The model for our baseline is a very simple in-order twoway microarchitecture, similar to a realistic state-of-the-art processor [23] , not a futuristic baseline. The focus of this idea is within a single core, but the results may easily be extrapolated across multiple cores. For instance, in a multiple core configuration, multiple benchmarks could be executing on different cores simultaneously, resulting in a sum of energy savings. Alternatively, an individual benchmark could be threaded across multiple cores, and the energy savings could be summed. One could also reasonably expect to see similar net energy savings on a complex out-of-order core. The front end of the out-oforder core is similar to ours, and the net energy savings should be similar. However, the percentage energy savings may differ based on the energy consumption of the backend of the core.
Our two way SMT core fetches and decodes one Intel w 64 instruction per thread, per cycle.

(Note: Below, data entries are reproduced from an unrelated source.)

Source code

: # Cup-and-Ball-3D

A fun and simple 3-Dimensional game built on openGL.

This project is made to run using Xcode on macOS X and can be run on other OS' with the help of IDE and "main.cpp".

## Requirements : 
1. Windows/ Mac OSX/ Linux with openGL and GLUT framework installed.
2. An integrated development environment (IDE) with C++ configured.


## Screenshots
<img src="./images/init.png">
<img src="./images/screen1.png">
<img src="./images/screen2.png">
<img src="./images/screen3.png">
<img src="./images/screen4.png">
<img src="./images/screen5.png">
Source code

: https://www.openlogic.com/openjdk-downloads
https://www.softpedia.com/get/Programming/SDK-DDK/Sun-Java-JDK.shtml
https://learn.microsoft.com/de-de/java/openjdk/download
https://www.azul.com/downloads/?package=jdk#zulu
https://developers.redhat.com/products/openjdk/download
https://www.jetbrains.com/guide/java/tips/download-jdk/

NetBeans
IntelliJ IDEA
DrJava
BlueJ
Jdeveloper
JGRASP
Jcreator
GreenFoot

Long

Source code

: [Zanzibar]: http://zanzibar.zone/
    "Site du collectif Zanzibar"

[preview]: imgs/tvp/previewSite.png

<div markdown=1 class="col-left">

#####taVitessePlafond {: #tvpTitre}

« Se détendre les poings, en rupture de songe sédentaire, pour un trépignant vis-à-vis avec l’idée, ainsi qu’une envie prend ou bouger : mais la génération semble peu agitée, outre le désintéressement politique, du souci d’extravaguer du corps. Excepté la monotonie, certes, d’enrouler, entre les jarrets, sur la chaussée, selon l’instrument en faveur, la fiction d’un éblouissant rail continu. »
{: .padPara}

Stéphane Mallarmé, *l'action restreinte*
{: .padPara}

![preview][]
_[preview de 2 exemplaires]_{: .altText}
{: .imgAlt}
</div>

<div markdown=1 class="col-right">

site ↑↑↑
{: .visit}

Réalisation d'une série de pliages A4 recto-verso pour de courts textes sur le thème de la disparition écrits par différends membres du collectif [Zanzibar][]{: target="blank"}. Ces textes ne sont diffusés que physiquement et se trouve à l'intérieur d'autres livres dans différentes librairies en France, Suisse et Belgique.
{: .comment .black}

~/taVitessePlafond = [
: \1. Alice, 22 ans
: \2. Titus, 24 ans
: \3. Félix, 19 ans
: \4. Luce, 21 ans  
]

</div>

The core issues up to two instructions (micro-ops) per cycle, either from the same or from different threads. This means that if both threads have ready instructions, each of them issues one. If one thread does not have ready instructions, both issue slots are assigned to the other thread.
Benchmarks
To evaluate our techniques, we use a combination of benchmarks from the SPEComp [13] and from the Recognition, Mining and Synthesis (RMS) Benchmark suite [24, 25] . Each benchmark is parallelised for two threads and we focus on the loop that represents most of the execution time. The functional simulator is able to feed the performance model with both user and OS code. For each program, the loop that represents the largest percentage of program execution is simulated. This loop is repeatedly simulated until one of the threads executes a minimum of 10 M instructions. Since these loops are extremely repetitive, more than 10 M instruction simulation is unnecessary and shown to be the same.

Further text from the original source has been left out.